# Supplied entries
============================================================

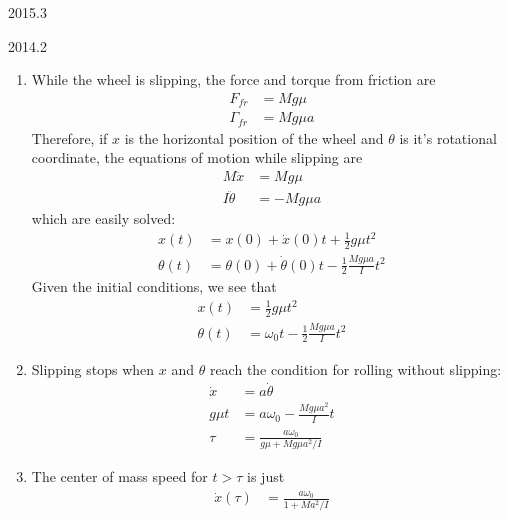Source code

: \documentclass[12pt]{article}
\begin{document}
\begin{solution}{2015.3}

\end{solution}



\begin{solution}{2014.2}
  \begin{enumerate}
    \item While the wheel is slipping, the force and torque from friction are
    \begin{align*}
      F_{fr} & = Mg\mu \\
      \Gamma_{fr} & = Mg\mu a
    \end{align*}
    Therefore, if $x$ is the horizontal position of the wheel and $\theta$ is it's rotational coordinate,
    the equations of motion while slipping are
    \begin{align*}
      M \ddot{x} & = Mg\mu \\
      I \ddot{\theta} & = -Mg\mu a
    \end{align*}
    which are easily solved:
    \begin{align*}
      x(t) & = x(0) + \dot{x}(0) t + \frac{1}{2} g\mu t^2 \\
      \theta(t) & = \theta(0) + \dot{\theta}(0) t - \frac{1}{2} \frac{Mg\mu a}{I} t^2
    \end{align*}
    Given the initial conditions, we see that
    \begin{align*}
      x(t) & = \frac{1}{2} g\mu t^2 \\
      \theta(t) & = \omega_0 t - \frac{1}{2} \frac{Mg\mu a}{I} t^2
    \end{align*}

    \item Slipping stops when $x$ and $\theta$ reach the condition for rolling without slipping:
    \begin{align*}
      \dot{x} & = a \dot{\theta} \\
      g\mu t & = a \omega_0 - \frac{Mg\mu a^2}{I} t \\
      \tau & = \frac{a \omega_0}{g\mu + Mg\mu a^2/I}
    \end{align*}

    \item The center of mass speed for $t>\tau$ is just
    \begin{align*}
      \dot{x}(\tau) & = \frac{a \omega_0}{1 + Ma^2/I}
    \end{align*}

  \end{enumerate}
\end{solution}
\end{document}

============================================================

# What is needed
With the pictures removed, return the listing above in its exact original wording.

# Reply to the exercise
Source code

: \documentclass[12pt]{article}
\begin{document}
\begin{solution}{2015.3}

\end{solution}



\begin{solution}{2014.2}
  \begin{enumerate}
    \item While the wheel is slipping, the force and torque from friction are
    \begin{align*}
      F_{fr} & = Mg\mu \\
      \Gamma_{fr} & = Mg\mu a
    \end{align*}
    Therefore, if $x$ is the horizontal position of the wheel and $\theta$ is it's rotational coordinate,
    the equations of motion while slipping are
    \begin{align*}
      M \ddot{x} & = Mg\mu \\
      I \ddot{\theta} & = -Mg\mu a
    \end{align*}
    which are easily solved:
    \begin{align*}
      x(t) & = x(0) + \dot{x}(0) t + \frac{1}{2} g\mu t^2 \\
      \theta(t) & = \theta(0) + \dot{\theta}(0) t - \frac{1}{2} \frac{Mg\mu a}{I} t^2
    \end{align*}
    Given the initial conditions, we see that
    \begin{align*}
      x(t) & = \frac{1}{2} g\mu t^2 \\
      \theta(t) & = \omega_0 t - \frac{1}{2} \frac{Mg\mu a}{I} t^2
    \end{align*}

    \item Slipping stops when $x$ and $\theta$ reach the condition for rolling without slipping:
    \begin{align*}
      \dot{x} & = a \dot{\theta} \\
      g\mu t & = a \omega_0 - \frac{Mg\mu a^2}{I} t \\
      \tau & = \frac{a \omega_0}{g\mu + Mg\mu a^2/I}
    \end{align*}

    \item The center of mass speed for $t>\tau$ is just
    \begin{align*}
      \dot{x}(\tau) & = \frac{a \omega_0}{1 + Ma^2/I}
    \end{align*}

  \end{enumerate}
\end{solution}
\end{document}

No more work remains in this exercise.